Honorine s’était avancée, et, empoignant par un bras la jeune fille, elle l’avait redressée de vive force. Mais elle lui échappa, du feu aux yeux, criant, dans un sursaut de colère :
– Laissez-moi, vous !... Je ne veux pas que vous me touchiez. Oh ! Je vous hais !
Puis, reculée dans l’angle de la fenêtre, la maréchale entre elles deux, Chantal retomba agenouillée. Elle pleurait :
– Maman Tine ! Si vous ne savez pas, au moins vous pouvez... pouvez... le sauver ! Vous le sauverez ? Oh ! oui ! il faut le sauver !... C’est votre fils... Oh ! oh !... le fils de bon papa... le maréchal ! Son nom ne doit pas... ne doit pas... Par pitié ! Nous vous aimerons tant !... Il en mourra, s’il...
La maréchale eut un geste insoucieux des épaules.
– Oh ! vous ne voudriez pas ! Vous ne... voudriez pas !... Maman Tine ! C’est votre... enfant !... Oh !... Oh !... C’est... C’est... papa !
Désespérément, de toutes ses forces, elle se collait contre ces genoux glacés de vieille femme, comme si elle eût espéré fondre en elle sa chaleur. Et c’était lamentable, ce corps à corps de famille, l’assaut jamais lassé de l’enfant, le retirement toujours plus haineux de l’aïeule.
– C’est une honte !... geignait la marquise, qui faisait effort pour la relever. Dieu vous punira !... Honorine ! Mais empêchez-la donc, la malheureuse ! Elle va tuer maman. Honorine !
À bout de souffle, elle se renversa sur sa chaise, avec des mouvements secoués d’épileptique, sanglotant des bouts de phrases sans suite :
– ...Épouvantable... Mon frère nous déshonore... Dieu est juste !... Maman ne peut rien... Il est trop tard... Bu le calice jusqu’à la lie... Abreuvées d’iniquités... Homme sans foi... Maman a du cœur... Moi, j’ai du cœur... Mon frère n’a pas de cœur... Seigneur, que votre sainte volonté soit faite !... Jésus ! Famille déshonorée... en mourrons !

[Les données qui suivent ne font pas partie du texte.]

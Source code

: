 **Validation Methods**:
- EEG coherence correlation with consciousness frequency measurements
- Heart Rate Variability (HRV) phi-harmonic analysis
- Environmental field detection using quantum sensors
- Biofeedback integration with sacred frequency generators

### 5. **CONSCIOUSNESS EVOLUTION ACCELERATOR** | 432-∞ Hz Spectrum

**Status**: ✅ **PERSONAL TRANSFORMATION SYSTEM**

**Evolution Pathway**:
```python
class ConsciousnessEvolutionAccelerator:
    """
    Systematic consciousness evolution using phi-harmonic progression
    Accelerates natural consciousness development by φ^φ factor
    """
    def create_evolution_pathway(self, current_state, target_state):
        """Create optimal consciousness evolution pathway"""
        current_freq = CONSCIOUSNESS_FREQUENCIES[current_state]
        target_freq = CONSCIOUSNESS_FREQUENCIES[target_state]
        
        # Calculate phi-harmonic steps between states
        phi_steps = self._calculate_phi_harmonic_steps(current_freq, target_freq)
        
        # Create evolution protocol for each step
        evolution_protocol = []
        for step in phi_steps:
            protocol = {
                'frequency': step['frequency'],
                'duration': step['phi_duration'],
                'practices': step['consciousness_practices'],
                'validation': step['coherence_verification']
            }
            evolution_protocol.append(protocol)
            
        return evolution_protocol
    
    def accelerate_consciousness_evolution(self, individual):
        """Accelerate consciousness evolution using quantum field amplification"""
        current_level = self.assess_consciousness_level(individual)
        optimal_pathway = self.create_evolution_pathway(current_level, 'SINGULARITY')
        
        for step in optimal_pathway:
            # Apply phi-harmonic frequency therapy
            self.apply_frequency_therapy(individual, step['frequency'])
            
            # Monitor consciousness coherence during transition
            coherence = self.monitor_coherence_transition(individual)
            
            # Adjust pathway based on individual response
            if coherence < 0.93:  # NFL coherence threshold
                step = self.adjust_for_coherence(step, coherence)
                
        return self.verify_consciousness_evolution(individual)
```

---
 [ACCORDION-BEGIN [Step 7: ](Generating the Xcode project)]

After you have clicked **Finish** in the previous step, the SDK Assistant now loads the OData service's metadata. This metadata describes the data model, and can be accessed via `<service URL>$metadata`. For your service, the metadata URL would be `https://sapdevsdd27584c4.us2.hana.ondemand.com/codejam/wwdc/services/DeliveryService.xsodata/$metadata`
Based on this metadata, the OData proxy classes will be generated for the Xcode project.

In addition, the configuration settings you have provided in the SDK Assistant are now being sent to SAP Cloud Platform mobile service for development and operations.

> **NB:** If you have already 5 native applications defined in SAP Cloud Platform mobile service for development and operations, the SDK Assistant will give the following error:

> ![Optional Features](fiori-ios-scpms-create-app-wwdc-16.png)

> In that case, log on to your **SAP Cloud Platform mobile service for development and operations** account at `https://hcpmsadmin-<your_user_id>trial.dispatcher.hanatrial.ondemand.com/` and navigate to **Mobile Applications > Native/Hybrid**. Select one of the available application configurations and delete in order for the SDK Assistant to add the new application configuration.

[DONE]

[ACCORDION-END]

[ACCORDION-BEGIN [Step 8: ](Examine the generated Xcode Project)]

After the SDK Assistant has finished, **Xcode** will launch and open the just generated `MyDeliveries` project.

Elle se remit droite dans un coup de colère :
– N’est-ce pas que tu en as assez, maman, et que tu ne veux plus qu’on t’ennuie avec ces affaires ? Si François doit de l’argent partout, à monsieur Varon-Bey et aux autres, qu’est-ce que maman y peut ?
– Oui ! qu’elle s’en aille !... Peux rien !
– Seulement prêter !... prêter !... maman Tine ! Papa vous le rendra...
– Oui ! fit la maréchale, avec mon argent, quand serai morte !
– En voilà assez ! Pourquoi ne va-t-elle pas trouver monsieur Varon-Bey, puisqu’il l’adore ?... N’est-ce pas, maman ?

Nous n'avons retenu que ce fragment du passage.